▶ [ACTIVITY]
Give again, exactly as written, each line of the material below starting at the line that contains "En este caso" and ending at the line that contains "The current repository". Both ends count, and no other line does.

▶ [LISTED ENTRIES]
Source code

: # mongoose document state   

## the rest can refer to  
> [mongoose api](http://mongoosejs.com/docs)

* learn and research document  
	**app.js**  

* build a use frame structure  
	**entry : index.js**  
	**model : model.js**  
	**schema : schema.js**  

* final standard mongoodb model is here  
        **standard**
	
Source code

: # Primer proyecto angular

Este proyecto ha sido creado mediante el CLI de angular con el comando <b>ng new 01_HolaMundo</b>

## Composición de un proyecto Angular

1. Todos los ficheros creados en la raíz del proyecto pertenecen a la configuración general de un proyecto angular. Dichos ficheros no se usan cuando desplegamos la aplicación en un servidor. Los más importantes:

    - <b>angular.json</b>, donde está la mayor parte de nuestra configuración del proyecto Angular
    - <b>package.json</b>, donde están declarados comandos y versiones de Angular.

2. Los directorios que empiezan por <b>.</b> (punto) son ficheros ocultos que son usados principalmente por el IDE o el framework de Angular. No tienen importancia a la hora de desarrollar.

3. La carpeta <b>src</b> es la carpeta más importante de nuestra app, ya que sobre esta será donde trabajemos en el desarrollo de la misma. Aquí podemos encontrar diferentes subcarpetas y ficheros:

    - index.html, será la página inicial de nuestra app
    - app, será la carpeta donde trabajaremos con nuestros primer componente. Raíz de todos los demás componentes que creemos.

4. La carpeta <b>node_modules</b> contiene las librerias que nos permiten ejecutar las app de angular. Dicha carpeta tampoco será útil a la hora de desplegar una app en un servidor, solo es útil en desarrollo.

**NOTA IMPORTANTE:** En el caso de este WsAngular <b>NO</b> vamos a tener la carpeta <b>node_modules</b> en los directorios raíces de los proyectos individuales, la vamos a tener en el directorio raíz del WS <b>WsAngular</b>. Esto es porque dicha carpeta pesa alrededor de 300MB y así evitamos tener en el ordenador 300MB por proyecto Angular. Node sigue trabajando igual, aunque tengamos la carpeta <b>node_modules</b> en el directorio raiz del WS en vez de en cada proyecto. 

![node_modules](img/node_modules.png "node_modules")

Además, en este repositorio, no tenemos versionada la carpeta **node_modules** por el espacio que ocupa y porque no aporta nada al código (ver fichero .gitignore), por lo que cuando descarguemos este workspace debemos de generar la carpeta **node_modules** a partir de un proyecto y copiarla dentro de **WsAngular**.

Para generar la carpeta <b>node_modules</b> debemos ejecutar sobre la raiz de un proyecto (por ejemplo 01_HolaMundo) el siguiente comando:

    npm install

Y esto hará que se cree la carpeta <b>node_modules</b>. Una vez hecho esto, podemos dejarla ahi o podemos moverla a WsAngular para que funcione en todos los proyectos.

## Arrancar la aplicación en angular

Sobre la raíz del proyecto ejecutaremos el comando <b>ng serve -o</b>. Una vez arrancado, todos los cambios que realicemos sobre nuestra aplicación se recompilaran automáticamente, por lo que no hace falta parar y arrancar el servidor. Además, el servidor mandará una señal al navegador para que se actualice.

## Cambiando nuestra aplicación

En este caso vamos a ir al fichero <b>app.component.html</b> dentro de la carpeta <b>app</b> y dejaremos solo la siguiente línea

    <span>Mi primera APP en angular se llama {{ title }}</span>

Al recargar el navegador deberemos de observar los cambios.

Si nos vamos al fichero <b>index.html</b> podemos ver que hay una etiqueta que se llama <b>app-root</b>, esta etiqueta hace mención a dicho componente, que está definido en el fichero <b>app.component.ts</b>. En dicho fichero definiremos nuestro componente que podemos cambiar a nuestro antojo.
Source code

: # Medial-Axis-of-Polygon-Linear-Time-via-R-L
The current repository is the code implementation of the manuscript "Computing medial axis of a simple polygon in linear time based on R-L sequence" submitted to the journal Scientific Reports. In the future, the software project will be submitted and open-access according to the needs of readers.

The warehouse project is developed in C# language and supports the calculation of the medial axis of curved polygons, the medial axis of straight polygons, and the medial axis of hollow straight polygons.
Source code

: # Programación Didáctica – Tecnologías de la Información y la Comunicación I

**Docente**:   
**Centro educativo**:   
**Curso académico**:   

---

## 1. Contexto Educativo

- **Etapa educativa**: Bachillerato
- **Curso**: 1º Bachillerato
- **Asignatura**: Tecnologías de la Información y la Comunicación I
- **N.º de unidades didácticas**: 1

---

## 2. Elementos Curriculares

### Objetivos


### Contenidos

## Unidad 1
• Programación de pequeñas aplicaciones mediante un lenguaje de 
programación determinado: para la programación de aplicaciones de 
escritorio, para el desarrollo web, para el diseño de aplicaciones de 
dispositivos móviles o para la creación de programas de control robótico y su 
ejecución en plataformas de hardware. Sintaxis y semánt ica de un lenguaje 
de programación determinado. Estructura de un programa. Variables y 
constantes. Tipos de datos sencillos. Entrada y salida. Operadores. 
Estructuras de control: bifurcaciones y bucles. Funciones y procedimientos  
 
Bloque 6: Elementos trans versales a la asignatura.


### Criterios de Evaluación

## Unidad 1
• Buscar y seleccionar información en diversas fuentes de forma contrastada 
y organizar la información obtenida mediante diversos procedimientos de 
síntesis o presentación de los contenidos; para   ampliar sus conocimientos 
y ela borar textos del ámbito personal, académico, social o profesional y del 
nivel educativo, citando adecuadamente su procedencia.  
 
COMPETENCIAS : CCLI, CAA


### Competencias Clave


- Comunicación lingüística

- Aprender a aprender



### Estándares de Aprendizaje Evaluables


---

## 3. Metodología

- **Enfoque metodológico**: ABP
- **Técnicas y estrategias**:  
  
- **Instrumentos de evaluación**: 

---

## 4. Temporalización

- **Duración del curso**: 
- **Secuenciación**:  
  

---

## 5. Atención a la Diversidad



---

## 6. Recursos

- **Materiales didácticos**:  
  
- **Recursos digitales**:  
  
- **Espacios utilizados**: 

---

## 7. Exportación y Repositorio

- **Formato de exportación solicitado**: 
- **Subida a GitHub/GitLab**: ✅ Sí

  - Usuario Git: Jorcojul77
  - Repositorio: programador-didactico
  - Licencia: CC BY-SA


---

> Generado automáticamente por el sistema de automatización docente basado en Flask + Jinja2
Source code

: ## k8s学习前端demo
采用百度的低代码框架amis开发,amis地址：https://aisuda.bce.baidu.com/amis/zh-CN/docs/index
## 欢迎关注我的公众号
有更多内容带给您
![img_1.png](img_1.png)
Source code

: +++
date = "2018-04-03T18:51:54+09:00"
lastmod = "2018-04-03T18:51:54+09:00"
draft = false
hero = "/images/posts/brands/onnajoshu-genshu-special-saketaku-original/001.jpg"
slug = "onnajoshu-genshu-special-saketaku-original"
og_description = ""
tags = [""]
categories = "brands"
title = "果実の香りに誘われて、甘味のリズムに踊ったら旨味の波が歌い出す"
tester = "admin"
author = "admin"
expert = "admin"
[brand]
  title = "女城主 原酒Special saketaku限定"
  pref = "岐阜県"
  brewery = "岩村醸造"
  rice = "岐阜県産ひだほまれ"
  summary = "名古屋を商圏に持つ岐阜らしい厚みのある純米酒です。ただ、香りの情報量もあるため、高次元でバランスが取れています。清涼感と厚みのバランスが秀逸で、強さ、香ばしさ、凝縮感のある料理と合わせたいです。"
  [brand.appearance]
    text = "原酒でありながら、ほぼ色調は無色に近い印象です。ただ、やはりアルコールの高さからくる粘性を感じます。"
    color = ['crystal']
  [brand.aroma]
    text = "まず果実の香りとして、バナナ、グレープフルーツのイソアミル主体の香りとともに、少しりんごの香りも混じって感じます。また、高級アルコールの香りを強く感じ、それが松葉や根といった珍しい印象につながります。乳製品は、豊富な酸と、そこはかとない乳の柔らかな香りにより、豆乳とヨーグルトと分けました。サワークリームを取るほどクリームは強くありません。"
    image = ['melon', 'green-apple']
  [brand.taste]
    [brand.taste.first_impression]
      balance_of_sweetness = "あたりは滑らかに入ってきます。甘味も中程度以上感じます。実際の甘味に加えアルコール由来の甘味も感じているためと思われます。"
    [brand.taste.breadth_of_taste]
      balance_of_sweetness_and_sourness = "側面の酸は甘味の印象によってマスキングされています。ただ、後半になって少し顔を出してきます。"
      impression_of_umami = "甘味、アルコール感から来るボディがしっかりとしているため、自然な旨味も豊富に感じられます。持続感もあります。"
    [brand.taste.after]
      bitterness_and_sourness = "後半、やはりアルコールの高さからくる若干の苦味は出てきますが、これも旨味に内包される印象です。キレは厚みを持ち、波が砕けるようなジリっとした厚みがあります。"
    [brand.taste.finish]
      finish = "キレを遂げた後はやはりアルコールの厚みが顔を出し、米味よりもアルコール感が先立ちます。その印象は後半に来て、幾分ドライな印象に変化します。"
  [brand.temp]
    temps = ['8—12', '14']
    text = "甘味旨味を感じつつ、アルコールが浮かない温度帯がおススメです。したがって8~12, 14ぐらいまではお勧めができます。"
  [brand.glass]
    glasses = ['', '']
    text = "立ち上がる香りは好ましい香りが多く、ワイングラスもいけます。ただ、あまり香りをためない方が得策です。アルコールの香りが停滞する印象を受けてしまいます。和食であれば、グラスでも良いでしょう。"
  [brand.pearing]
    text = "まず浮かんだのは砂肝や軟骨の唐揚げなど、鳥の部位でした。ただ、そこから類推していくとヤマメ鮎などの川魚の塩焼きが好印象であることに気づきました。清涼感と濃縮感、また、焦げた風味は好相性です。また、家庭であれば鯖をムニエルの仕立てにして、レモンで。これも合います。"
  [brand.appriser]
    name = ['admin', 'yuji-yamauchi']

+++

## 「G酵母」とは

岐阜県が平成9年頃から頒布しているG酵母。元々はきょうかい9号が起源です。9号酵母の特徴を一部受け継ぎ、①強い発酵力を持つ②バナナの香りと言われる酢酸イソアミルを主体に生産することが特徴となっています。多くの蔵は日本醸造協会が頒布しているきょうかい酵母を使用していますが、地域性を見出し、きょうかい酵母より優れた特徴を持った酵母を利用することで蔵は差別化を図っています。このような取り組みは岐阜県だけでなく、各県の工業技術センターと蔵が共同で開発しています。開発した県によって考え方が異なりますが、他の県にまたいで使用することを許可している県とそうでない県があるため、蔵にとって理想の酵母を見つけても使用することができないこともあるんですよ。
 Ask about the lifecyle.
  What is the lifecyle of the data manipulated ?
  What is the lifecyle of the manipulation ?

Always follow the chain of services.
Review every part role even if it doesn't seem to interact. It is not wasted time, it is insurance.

▶ [YOUR RESPONSE]
En este caso vamos a ir al fichero <b>app.component.html</b> dentro de la carpeta <b>app</b> y dejaremos solo la siguiente línea

    <span>Mi primera APP en angular se llama {{ title }}</span>

Al recargar el navegador deberemos de observar los cambios.

Si nos vamos al fichero <b>index.html</b> podemos ver que hay una etiqueta que se llama <b>app-root</b>, esta etiqueta hace mención a dicho componente, que está definido en el fichero <b>app.component.ts</b>. En dicho fichero definiremos nuestro componente que podemos cambiar a nuestro antojo.
Source code

: # Medial-Axis-of-Polygon-Linear-Time-via-R-L
The current repository is the code implementation of the manuscript "Computing medial axis of a simple polygon in linear time based on R-L sequence" submitted to the journal Scientific Reports. In the future, the software project will be submitted and open-access according to the needs of readers.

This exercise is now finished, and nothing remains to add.